┌────────

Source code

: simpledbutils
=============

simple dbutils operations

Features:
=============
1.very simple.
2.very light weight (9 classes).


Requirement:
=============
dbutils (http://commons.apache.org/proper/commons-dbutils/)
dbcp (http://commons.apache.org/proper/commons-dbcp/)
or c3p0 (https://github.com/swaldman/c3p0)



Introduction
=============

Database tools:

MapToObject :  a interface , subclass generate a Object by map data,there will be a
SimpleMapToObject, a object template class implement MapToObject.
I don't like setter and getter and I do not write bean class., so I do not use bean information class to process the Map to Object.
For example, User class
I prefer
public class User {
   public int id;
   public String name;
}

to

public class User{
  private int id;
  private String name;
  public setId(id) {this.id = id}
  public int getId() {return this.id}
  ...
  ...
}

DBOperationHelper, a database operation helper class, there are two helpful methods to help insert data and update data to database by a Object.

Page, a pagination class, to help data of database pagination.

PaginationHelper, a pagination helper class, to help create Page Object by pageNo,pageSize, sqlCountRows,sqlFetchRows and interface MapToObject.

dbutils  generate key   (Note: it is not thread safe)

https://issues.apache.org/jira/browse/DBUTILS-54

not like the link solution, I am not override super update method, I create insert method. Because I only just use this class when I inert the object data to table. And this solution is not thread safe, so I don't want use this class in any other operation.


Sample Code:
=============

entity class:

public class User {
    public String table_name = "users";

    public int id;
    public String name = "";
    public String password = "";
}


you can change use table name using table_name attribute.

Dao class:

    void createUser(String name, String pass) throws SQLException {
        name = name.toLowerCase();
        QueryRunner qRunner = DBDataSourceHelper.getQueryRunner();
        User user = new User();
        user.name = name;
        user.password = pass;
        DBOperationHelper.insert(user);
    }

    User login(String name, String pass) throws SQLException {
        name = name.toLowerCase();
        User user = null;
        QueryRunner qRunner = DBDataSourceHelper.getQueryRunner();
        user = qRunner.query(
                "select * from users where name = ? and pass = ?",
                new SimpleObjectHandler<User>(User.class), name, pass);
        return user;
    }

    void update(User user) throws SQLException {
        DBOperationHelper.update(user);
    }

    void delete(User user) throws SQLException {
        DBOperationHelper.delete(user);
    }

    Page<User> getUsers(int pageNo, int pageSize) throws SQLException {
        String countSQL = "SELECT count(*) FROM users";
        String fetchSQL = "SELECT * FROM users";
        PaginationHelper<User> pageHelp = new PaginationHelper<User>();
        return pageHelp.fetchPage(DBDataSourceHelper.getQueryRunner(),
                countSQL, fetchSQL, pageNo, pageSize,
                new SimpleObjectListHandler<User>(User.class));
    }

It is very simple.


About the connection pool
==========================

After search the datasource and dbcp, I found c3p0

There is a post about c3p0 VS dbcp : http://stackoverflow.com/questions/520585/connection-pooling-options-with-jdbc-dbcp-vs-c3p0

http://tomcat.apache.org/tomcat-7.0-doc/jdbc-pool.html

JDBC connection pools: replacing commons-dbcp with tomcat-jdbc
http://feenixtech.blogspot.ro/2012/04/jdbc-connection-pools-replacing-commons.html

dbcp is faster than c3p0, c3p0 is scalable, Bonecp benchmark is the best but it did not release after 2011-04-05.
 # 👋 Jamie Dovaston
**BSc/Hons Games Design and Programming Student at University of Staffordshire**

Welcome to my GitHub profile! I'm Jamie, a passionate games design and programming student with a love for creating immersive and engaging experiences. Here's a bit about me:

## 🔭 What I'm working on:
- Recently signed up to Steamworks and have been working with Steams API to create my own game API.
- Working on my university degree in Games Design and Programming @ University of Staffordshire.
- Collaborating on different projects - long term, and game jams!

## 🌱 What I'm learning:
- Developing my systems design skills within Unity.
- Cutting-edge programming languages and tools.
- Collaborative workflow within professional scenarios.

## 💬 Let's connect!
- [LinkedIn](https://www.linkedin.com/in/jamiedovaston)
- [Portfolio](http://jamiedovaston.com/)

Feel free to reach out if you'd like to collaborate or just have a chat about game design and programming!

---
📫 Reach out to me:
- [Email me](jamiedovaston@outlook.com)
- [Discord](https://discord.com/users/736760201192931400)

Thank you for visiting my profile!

└────────

WHAT THE EXERCISE ASKS:
Set down the records above once more, exactly as given.

OUTPUT BELOW:
Source code

: simpledbutils
=============

simple dbutils operations

Features:
=============
1.very simple.
2.very light weight (9 classes).


Requirement:
=============
dbutils (http://commons.apache.org/proper/commons-dbutils/)
dbcp (http://commons.apache.org/proper/commons-dbcp/)
or c3p0 (https://github.com/swaldman/c3p0)



Introduction
=============

Database tools:

MapToObject :  a interface , subclass generate a Object by map data,there will be a
SimpleMapToObject, a object template class implement MapToObject.
I don't like setter and getter and I do not write bean class., so I do not use bean information class to process the Map to Object.
For example, User class
I prefer
public class User {
   public int id;
   public String name;
}

to

public class User{
  private int id;
  private String name;
  public setId(id) {this.id = id}
  public int getId() {return this.id}
  ...
  ...
}

DBOperationHelper, a database operation helper class, there are two helpful methods to help insert data and update data to database by a Object.

Page, a pagination class, to help data of database pagination.

PaginationHelper, a pagination helper class, to help create Page Object by pageNo,pageSize, sqlCountRows,sqlFetchRows and interface MapToObject.

dbutils  generate key   (Note: it is not thread safe)

https://issues.apache.org/jira/browse/DBUTILS-54

not like the link solution, I am not override super update method, I create insert method. Because I only just use this class when I inert the object data to table. And this solution is not thread safe, so I don't want use this class in any other operation.


Sample Code:
=============

entity class:

public class User {
    public String table_name = "users";

    public int id;
    public String name = "";
    public String password = "";
}


you can change use table name using table_name attribute.

Dao class:

    void createUser(String name, String pass) throws SQLException {
        name = name.toLowerCase();
        QueryRunner qRunner = DBDataSourceHelper.getQueryRunner();
        User user = new User();
        user.name = name;
        user.password = pass;
        DBOperationHelper.insert(user);
    }

    User login(String name, String pass) throws SQLException {
        name = name.toLowerCase();
        User user = null;
        QueryRunner qRunner = DBDataSourceHelper.getQueryRunner();
        user = qRunner.query(
                "select * from users where name = ? and pass = ?",
                new SimpleObjectHandler<User>(User.class), name, pass);
        return user;
    }

    void update(User user) throws SQLException {
        DBOperationHelper.update(user);
    }

    void delete(User user) throws SQLException {
        DBOperationHelper.delete(user);
    }

    Page<User> getUsers(int pageNo, int pageSize) throws SQLException {
        String countSQL = "SELECT count(*) FROM users";
        String fetchSQL = "SELECT * FROM users";
        PaginationHelper<User> pageHelp = new PaginationHelper<User>();
        return pageHelp.fetchPage(DBDataSourceHelper.getQueryRunner(),
                countSQL, fetchSQL, pageNo, pageSize,
                new SimpleObjectListHandler<User>(User.class));
    }

It is very simple.


About the connection pool
==========================

After search the datasource and dbcp, I found c3p0

There is a post about c3p0 VS dbcp : http://stackoverflow.com/questions/520585/connection-pooling-options-with-jdbc-dbcp-vs-c3p0

http://tomcat.apache.org/tomcat-7.0-doc/jdbc-pool.html

JDBC connection pools: replacing commons-dbcp with tomcat-jdbc
http://feenixtech.blogspot.ro/2012/04/jdbc-connection-pools-replacing-commons.html

dbcp is faster than c3p0, c3p0 is scalable, Bonecp benchmark is the best but it did not release after 2011-04-05.
 # 👋 Jamie Dovaston
**BSc/Hons Games Design and Programming Student at University of Staffordshire**

Welcome to my GitHub profile! I'm Jamie, a passionate games design and programming student with a love for creating immersive and engaging experiences. Here's a bit about me:

## 🔭 What I'm working on:
- Recently signed up to Steamworks and have been working with Steams API to create my own game API.
- Working on my university degree in Games Design and Programming @ University of Staffordshire.
- Collaborating on different projects - long term, and game jams!

## 🌱 What I'm learning:
- Developing my systems design skills within Unity.
- Cutting-edge programming languages and tools.
- Collaborative workflow within professional scenarios.

## 💬 Let's connect!
- [LinkedIn](https://www.linkedin.com/in/jamiedovaston)
- [Portfolio](http://jamiedovaston.com/)

Feel free to reach out if you'd like to collaborate or just have a chat about game design and programming!

---
📫 Reach out to me:
- [Email me](jamiedovaston@outlook.com)
- [Discord](https://discord.com/users/736760201192931400)

Thank you for visiting my profile!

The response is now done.